Resource, Defense Lead Canada’s US$4.7 Trillion 2050 Infrastructure Outlook


Canada will require US$4.7 trillion in cumulative infrastructure investments between 2024 and 2050, driven by a global scramble for critical minerals and rising military security requirements, according to a joint forecast by PwC Canada and Oxford Economics.

The report indicates that annual Canadian infrastructure spending will rise 45 percent from US$145 billion to US$210 billion by mid-century, placing the country fifth in the global infrastructure market.


However, the data reveals a heavy concentration of capital, with the resources sector alone capturing roughly 30 percent of the total infrastructure mix by 2050.

Resources top budget spending allocation

Resources represent the single largest allocation of the country’s long-term spending model, ahead of transportation and social infrastructure.

Annual spending on resource-related infrastructure, which include networks for the extraction and transport of metals, minerals, oil, and gas, is projected to climb from US$53 billion to US$63 billion by 2050, accumulating US$1.59 trillion over the forecast period.

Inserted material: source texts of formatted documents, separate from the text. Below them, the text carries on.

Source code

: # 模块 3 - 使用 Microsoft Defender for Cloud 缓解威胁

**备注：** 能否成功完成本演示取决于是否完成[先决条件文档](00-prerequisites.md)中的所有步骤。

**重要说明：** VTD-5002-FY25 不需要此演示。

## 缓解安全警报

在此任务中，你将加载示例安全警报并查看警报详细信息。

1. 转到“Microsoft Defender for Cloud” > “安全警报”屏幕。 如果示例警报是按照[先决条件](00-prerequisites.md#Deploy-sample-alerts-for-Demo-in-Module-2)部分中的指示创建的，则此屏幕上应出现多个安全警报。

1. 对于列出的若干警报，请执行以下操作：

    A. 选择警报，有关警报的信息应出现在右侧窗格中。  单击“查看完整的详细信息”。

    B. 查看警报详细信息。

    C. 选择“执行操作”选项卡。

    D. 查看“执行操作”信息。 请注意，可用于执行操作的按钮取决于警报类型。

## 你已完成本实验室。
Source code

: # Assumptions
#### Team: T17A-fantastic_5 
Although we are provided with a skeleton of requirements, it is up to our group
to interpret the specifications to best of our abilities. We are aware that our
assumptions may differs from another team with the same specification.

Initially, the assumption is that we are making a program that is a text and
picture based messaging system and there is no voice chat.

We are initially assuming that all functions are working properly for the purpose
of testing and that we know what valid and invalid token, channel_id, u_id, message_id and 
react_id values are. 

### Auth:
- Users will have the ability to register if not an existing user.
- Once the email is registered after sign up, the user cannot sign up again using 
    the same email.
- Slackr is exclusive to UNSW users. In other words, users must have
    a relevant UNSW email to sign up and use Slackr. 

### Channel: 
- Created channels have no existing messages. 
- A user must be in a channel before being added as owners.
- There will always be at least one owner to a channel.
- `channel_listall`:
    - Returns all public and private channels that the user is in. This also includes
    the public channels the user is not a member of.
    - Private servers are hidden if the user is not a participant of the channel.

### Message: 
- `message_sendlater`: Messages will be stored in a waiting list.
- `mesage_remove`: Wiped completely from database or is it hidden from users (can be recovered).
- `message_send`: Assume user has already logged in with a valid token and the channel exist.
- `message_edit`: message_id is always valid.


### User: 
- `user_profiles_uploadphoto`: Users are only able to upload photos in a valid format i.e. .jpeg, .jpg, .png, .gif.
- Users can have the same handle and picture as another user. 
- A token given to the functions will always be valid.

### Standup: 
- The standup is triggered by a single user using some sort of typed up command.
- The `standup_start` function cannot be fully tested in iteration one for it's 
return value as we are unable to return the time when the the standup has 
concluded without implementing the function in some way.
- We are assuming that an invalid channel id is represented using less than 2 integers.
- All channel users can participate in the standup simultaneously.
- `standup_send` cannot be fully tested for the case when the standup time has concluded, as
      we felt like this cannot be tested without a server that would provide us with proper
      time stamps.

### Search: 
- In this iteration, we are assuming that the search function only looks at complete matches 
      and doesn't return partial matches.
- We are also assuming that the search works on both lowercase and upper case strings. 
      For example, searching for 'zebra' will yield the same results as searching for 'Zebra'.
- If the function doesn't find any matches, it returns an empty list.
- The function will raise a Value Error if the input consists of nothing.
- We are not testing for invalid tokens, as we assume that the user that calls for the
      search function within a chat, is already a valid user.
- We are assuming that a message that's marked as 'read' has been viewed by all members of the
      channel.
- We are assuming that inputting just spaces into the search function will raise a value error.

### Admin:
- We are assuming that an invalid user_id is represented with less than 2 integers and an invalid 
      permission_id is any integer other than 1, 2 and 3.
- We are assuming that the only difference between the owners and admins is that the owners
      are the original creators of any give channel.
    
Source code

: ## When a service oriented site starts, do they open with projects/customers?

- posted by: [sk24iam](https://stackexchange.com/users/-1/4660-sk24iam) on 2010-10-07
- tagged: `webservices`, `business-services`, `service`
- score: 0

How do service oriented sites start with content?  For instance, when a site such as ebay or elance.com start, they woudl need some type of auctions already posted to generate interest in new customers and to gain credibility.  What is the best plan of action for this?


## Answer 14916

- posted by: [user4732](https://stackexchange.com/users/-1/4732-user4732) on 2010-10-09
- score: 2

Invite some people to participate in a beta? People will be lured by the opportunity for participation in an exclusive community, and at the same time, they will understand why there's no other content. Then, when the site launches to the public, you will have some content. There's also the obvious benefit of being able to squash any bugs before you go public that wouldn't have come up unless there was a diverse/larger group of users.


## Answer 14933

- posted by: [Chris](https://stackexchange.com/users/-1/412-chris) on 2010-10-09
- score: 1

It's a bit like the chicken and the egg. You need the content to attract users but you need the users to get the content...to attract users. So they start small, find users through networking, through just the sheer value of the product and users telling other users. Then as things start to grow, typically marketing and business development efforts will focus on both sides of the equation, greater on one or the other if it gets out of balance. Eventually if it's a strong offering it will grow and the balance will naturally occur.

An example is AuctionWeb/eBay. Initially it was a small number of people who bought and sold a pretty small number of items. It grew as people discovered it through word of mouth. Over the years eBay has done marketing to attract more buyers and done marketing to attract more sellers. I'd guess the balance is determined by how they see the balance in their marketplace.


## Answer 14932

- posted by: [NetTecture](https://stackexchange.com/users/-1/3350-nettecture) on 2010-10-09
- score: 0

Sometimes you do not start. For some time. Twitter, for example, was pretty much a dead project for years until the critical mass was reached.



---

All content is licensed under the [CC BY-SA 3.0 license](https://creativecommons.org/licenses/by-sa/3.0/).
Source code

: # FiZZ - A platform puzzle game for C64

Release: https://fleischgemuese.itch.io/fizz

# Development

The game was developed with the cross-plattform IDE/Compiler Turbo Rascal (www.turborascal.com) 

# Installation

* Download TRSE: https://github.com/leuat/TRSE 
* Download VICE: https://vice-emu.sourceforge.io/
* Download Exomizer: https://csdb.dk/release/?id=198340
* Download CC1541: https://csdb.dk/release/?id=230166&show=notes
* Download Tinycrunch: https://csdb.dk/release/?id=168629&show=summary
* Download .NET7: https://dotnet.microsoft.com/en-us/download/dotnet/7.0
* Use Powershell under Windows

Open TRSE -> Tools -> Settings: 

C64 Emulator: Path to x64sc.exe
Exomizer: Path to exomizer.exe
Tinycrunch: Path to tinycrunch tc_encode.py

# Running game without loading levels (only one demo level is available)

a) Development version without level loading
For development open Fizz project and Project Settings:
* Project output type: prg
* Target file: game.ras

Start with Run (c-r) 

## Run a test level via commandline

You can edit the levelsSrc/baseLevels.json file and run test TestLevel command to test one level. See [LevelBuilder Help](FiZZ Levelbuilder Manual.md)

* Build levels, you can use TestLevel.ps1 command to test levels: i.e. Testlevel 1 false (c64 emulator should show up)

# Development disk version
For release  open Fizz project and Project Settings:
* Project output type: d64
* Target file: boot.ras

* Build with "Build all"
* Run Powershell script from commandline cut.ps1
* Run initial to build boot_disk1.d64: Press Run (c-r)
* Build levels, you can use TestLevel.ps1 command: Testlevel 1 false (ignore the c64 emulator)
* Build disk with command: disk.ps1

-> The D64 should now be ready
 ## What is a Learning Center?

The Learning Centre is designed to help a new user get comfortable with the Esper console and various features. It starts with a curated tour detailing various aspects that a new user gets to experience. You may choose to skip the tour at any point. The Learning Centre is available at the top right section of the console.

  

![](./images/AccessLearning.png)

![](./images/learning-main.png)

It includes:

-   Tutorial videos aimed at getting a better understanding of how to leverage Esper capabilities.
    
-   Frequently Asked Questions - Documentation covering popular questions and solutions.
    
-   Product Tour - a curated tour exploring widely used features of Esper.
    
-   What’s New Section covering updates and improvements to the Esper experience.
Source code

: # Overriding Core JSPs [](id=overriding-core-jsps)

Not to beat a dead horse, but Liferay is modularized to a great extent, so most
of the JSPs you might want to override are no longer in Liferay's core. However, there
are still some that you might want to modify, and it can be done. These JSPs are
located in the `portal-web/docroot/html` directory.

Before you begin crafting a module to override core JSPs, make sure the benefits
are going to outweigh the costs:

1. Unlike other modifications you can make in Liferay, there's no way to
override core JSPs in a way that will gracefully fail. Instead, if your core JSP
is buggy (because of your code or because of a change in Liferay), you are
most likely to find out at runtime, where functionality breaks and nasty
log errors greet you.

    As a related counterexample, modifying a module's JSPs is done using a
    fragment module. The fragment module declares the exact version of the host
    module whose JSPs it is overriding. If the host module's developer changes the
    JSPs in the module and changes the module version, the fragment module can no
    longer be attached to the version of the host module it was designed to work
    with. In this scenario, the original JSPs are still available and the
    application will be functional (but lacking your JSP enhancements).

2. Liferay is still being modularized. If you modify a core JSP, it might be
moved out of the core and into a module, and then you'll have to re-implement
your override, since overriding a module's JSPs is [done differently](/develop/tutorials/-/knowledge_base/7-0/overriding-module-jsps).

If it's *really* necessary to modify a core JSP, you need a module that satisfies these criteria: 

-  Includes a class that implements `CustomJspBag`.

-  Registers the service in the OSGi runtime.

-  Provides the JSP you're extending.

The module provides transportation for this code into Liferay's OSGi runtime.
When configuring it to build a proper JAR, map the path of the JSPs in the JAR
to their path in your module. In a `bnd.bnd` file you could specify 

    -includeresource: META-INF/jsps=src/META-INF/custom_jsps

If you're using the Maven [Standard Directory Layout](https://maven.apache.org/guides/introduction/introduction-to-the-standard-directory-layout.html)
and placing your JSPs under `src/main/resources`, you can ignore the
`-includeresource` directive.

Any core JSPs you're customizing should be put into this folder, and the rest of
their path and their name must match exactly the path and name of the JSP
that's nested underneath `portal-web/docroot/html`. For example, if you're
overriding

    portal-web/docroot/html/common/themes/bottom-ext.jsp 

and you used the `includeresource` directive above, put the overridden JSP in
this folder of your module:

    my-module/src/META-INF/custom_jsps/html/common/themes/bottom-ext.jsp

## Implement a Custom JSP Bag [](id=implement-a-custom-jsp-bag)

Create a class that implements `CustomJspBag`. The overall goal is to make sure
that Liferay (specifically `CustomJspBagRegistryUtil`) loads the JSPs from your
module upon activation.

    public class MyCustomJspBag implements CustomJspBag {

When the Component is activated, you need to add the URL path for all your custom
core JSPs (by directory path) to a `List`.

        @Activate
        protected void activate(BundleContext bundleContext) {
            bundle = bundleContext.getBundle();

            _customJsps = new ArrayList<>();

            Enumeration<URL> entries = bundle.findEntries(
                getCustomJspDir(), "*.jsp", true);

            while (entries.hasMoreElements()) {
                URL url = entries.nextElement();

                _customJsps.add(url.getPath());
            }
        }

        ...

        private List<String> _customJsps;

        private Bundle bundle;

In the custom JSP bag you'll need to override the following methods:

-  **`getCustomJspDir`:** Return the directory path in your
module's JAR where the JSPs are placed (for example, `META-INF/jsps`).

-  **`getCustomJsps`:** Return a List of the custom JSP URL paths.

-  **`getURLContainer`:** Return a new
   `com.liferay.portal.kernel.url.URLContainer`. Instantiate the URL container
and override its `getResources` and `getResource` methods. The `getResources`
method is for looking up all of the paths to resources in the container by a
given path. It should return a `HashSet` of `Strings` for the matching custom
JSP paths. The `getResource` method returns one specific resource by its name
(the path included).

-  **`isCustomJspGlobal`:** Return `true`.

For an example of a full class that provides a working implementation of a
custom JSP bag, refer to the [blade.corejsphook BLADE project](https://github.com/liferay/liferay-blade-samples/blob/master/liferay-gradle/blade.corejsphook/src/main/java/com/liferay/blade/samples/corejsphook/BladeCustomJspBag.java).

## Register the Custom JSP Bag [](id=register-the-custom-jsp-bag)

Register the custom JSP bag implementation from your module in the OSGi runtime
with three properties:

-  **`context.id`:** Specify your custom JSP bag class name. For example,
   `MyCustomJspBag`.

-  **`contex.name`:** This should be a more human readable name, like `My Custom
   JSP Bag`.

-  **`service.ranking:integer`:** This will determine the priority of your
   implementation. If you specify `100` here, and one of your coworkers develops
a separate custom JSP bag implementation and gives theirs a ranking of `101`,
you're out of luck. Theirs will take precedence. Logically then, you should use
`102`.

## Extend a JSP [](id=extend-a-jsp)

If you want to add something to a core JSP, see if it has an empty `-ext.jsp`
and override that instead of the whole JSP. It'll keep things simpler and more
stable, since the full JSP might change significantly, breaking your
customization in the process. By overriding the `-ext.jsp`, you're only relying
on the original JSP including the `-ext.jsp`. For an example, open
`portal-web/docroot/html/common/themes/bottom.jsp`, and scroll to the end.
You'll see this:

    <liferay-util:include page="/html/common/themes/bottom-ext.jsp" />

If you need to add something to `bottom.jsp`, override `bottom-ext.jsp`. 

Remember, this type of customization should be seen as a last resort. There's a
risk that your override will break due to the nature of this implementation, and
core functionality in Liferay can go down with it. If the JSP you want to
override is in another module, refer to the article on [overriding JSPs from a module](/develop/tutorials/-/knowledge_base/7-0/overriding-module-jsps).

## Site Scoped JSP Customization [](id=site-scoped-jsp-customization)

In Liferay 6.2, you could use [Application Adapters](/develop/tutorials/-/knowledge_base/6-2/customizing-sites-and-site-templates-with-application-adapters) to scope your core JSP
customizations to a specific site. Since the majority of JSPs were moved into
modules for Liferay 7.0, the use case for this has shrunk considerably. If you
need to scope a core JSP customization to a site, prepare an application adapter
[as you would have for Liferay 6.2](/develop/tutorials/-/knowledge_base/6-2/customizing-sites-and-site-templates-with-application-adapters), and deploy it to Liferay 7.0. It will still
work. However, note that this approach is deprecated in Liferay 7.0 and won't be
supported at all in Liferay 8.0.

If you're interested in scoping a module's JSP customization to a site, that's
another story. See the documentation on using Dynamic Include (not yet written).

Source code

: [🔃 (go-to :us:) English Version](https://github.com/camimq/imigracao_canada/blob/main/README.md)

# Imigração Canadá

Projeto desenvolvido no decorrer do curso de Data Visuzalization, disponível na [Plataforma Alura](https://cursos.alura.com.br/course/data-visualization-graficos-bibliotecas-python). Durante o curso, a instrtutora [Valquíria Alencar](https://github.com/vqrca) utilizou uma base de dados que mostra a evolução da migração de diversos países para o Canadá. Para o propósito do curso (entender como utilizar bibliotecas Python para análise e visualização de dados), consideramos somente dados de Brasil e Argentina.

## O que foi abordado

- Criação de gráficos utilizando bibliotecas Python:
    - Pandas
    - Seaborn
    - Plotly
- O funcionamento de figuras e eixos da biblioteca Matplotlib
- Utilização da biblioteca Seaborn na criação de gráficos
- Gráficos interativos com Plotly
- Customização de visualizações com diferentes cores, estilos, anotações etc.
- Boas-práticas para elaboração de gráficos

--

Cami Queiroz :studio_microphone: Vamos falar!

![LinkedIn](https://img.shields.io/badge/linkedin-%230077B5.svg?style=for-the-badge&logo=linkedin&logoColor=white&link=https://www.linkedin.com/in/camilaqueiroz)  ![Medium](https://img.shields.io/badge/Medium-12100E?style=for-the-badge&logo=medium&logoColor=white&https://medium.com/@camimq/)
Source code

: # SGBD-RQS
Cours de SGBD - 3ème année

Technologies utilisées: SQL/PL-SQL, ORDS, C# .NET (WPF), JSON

While oil and gas assets continue to command over 72 percent of this allocation, expenditures for metals and minerals are projected to steadily expand through 2050 with 26.22 percent of the budget (US$16.6 billion).

Globally, Canada and Australia are the only advanced peer economies projected to increase their annual resource infrastructure spending between 2024 and 2050. Conversely, the US, UK, and Germany are expected to see their annual resource infrastructure spending decline over the same period.

However, this heavy resource concentration exposes a lack of diversification in other high-growth sectors. For instance, nuclear power infrastructure is expected to grow just 11 percent in Canada by 2050, compared to 17 percent in the US and 45 percent globally.

Canada also trails peer nations in vital trade connectors: domestic airport infrastructure spending will grow 78 percent, falling short of the 99 percent growth projected for the US and 93 percent globally. Canada is similarly projected to trail the UK and Australia in attracting data center investments.

In response to these gaps, Canadian policy is shifting to address regulatory bottlenecks. The federal government has proposed a one-year review target for major developments, while provinces like Alberta have introduced legislation such as Bill 30 to impose a 120-day approval window for industrial and mining applications.

The defense surge and gaps in capital

While resources command the largest share, defense infrastructure is Canada’s fastest-growing segment.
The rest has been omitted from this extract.